Middlesex by Jeffrey Eugenides - ★★★★☆
Middlesex is possibly my favourite book that uni has assigned me this semester. It's about an intersex man named Cal who reflects on his history, both personal and familial. Cal starts narrating from his childhood, then leaps back to his grandparents falling in love and travelling to America. From then he carries on semi-chronologically to tell the story of his parents and then his own childhood when he was raised as a girl, all the while showing glimpses of what is happening in his present-day life as he writes this memoir. The book is long but it is clever in it's playing with time and present day knowledge shaping how one reads the past. Cal's narration is so interesting in how he covers different lengths of lived-in time in different lengths of narrative time, glossing over years in a few lines whilst extending some individual moments over several paragraphs to map their intensity - sometimes even moments that he did not and could not have experienced, yet painting a such a vivid picture that you feel as though you are present. Plus the writing is beautiful and is filled with strands of Greek mythological influences. I didn't have any expectations, but I ended up really enjoying Middlesex. BUT BUT BUT I have to add this: I was told in class that Eugenides DIDN'T talk to any intersex people when researching this book. If I'd known before I started I think I would have read the book in a very different way. I understand that the author did do research, and the novel does assert that Cal isn't involved in intersex groups and this is only one of many perspectives. But to never talk to the people you are writing about is just absurd. It's not a book about trying to represent a group of people, but that doesn't mean you can take artistic licence with someone's existence. I tried to search for intersex perspectives on the novel, and found this blog post which helped pick out some inaccuracies. If I find any more I will link them here.
Warnings: death, sexual harassment, misgendering


Kew Gardens by Virginia Woolf - ★☆☆☆☆
For a book so short, you would think I'd remember something about it. But I don't. At all. I know it wasn't really a story and meant to be more of a feeling of a place, but in my experience I've felt more connection to a potato than I have to Woolf's writing.

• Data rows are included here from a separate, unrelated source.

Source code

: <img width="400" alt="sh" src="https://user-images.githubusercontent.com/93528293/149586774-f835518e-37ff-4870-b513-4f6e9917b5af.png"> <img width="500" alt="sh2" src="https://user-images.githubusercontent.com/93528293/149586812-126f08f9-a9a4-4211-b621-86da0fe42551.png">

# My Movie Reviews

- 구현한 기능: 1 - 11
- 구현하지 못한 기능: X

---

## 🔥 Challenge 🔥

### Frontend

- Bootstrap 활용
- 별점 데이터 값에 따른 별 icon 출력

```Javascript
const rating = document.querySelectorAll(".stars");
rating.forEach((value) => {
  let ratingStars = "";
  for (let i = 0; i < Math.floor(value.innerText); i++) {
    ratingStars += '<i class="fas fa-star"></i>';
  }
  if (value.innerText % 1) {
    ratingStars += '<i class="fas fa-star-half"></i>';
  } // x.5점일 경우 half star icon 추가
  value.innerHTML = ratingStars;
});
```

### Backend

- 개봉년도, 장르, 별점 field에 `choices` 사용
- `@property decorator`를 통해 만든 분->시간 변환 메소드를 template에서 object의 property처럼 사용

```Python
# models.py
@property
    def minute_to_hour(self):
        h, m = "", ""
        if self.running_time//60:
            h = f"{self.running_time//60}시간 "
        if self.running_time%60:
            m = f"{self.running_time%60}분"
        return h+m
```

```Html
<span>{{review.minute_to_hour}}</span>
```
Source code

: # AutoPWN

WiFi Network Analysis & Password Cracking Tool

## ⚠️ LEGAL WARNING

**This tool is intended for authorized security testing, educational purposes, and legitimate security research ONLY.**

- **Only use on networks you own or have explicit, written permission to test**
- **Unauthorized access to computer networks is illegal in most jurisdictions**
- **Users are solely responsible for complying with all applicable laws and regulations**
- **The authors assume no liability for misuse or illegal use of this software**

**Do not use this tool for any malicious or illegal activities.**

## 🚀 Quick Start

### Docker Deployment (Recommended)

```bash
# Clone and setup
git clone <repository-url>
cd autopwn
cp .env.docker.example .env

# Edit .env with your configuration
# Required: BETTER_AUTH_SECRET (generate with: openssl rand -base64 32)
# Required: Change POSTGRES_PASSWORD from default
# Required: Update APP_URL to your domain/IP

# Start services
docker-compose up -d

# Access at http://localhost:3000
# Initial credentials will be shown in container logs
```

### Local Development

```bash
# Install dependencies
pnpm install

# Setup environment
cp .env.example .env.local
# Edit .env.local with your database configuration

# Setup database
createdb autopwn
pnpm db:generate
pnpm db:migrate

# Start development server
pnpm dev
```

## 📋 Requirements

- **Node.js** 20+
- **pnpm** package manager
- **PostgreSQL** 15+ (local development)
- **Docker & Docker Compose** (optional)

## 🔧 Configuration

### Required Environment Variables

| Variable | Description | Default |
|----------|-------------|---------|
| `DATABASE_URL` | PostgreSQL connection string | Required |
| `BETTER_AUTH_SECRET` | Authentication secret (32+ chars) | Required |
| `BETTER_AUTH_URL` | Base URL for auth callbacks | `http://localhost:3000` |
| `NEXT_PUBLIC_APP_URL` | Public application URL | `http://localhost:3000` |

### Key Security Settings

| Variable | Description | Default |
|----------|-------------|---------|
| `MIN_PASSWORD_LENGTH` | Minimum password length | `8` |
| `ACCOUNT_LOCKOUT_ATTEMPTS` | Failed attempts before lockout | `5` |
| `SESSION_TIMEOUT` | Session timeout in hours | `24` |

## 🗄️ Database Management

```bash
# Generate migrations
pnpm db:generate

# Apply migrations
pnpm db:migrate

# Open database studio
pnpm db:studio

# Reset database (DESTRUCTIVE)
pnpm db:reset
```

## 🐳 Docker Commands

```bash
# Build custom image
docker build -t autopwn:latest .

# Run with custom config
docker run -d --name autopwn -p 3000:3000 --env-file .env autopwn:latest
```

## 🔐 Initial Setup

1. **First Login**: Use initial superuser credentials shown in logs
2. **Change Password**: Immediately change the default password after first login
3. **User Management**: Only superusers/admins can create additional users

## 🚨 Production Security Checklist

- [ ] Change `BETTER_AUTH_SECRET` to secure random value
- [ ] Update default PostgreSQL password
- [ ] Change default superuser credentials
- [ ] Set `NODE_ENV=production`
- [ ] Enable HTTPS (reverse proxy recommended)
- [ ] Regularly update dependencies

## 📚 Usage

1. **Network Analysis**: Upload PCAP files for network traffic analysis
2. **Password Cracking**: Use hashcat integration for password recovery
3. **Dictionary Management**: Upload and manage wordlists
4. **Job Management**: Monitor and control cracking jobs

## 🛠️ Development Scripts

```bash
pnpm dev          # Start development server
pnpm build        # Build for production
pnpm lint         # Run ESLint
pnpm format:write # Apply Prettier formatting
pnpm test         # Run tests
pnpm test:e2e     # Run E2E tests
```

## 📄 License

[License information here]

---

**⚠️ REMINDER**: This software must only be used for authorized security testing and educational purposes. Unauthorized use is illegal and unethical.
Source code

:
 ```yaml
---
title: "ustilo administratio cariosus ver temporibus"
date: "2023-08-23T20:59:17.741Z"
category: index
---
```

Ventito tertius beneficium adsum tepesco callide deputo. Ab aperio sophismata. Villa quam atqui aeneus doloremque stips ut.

The Garden Party by Katherine Mansfield - ★☆☆☆☆
I somewhat remember this short story. I think it was written to make people think about class and privilege and it did. For about 5 seconds. But I don't think it really did anything with that knowledge. As a short story I think it was prevented from having much depth or memorability.
Warnings: death

Odour of Chrysanthemums by D.H. Lawrence - ★☆☆☆☆
A little less memorable than the previous short story. I think it was about a woman and her husband dies? There were flowers mentioned once in there somewhere. Symbolism probably. I haven't read many short stories in my life so maybe they just don't work for me.
Warnings: death


Oleanna by David Mamet - ★☆☆☆☆
I think I understood this play? Partially. Which is a blessing because I read a lot of plays last semester where I had NO IDEA what was going on or why it was happening. But it was definitely weird and a lot of the time I don't know whose side the playwright wanted the audience to be on. A student accuses her college teacher of sexual harassment, but I don't really know what Mamet was trying to say because both characters seemed kind of awful depending on how you read it. I think it really depends on how it's performed, but I can't say it really adds much to the issue of sexual harassment and power imbalances.
Warnings: sexual harassment, physical abuse

Written on the Body by Jeanette Winterson - ★★★☆☆
Surprisingly, I somewhat enjoyed this one.  It was so detailed in the narrator's feelings, and I found it interesting how we never learn anything about the narrator - not even their gender. It was short but beautifully written, but it felt kind of unbelievable. The narrator was consumed by their love to the point where it was their only thought, as though they were nothing without it. It got to the point where they were researching scientific facts about the skin and skeleton and blood so they could know their lover better. I think that was meant to come across as creepy, but also highlight how powerful love can be. And personally I couldn't buy into it.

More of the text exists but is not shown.